I digress. You can read the previous post for all of my gushing about Michael Stackpole; At The Queen’s Command is a nifty beginning to a series that’s long on captivating ideas, but a bit short on character development. I’ll endeavor to not bore you with plot summations, as ever.

The setting is essentially the mid to late 1700’s in a land called Mystria (i.e. America), a rough and rugged colony of the naval powerhouse of Norisle (i.e. England) located across a rather expansive ocean. A good chunk of the setting can be easily paralleled with the chafing of the American colonies beneath the British boot-heel, with just a few minor differences (Dragons, magical guns, zombies, nothing too major). Don’t forget the Shedashee (i.e. Native Americans), the shamanistic indigs that play a vital guidance role…and also have green skin.

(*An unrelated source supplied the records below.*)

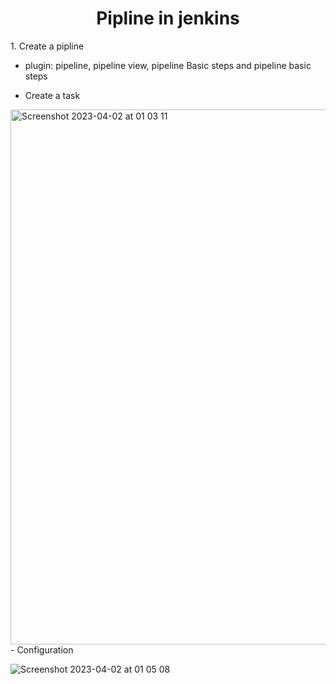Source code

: <h1 align="center">
    Pipline in jenkins
</h1>




<p>1. Create a pipline </p>

   - plugin: pipeline, pipeline view, pipeline Basic steps and pipeline basic steps
   
- Create a task    
<img width="856" alt="Screenshot 2023-04-02 at 01 03 11" src="https://user-images.githubusercontent.com/69374541/229307179-388494c6-b7d3-4ca7-a2a3-821f7142b3e8.png">
- Configuration

![Screenshot 2023-04-02 at 01 05 08](https://user-images.githubusercontent.com/69374541/229307269-8680b338-deb1-4cb1-ab1d-6455f9502e83.png)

The setting is very intriguing, and Stackpole delves deep into magical theory (in this work and in the next voume) almost to the point of aridity. It’s Martian-level scientific detail, except its completely made up and fantastic. Needless to say, it can be a bit hard to follow at times. The utilization of the magic, however, is the fantasy-focused area where this book shines. It’s not rampant or overpowering. Guns are fired with a type of fire-magic used to ignite the powder to supply the force that moves the lead. Everything else, including the laborious reloading task, feels very realistic and true to a historical setting. That’s the beauty of magic in the world Stackpole’s created: it supplements daily activities; it doesn’t run the world.

I mentioned character development earlier, and that’s where this one gets a bit shaky. Some of the characters are captivating, from the bible-thumping frontiersman Makepeace Bone (with a name like that, he’s gotta be awesome) and the aptly-named Nathaniel Woods (cuz he’s a woodsman) to the conflicted, somewhat naive Norisler Owen Strake who bumbles through and then falls in love with the new colonies. These three examples, and most of the other enjoyable characters, are Mystrians (i.e. Americans, at least at heart) and maybe its my own prejudice, but I found the vast majority of the Norisle (British) characters to be a bit myopic. It’s clear who we’re supposed to root for and like best in the prose, but I always like characters that have more going on than simple caricature, and I just couldn’t find much beneath the surface for the Norisle contingent, even the esteemed Prince Vladimir.

Overall, this is one for the nerds. If you like nifty alternate history ideas injected with a bit of magic, give this one a swing. The way he chooses to take the wyrm/dragon aspects are unique in a plot device we’ve probably all seen beaten to death in the genre. The arch-villain is cold, calculating, yet has the special kind of evil you can almost understand.

I’d say this one gets gets a solid 4-out-of-5 crates of tea. Floating in the Boston harbor. It has nothing to do with the book, but still…Take that, you limey Brits. Go Team America.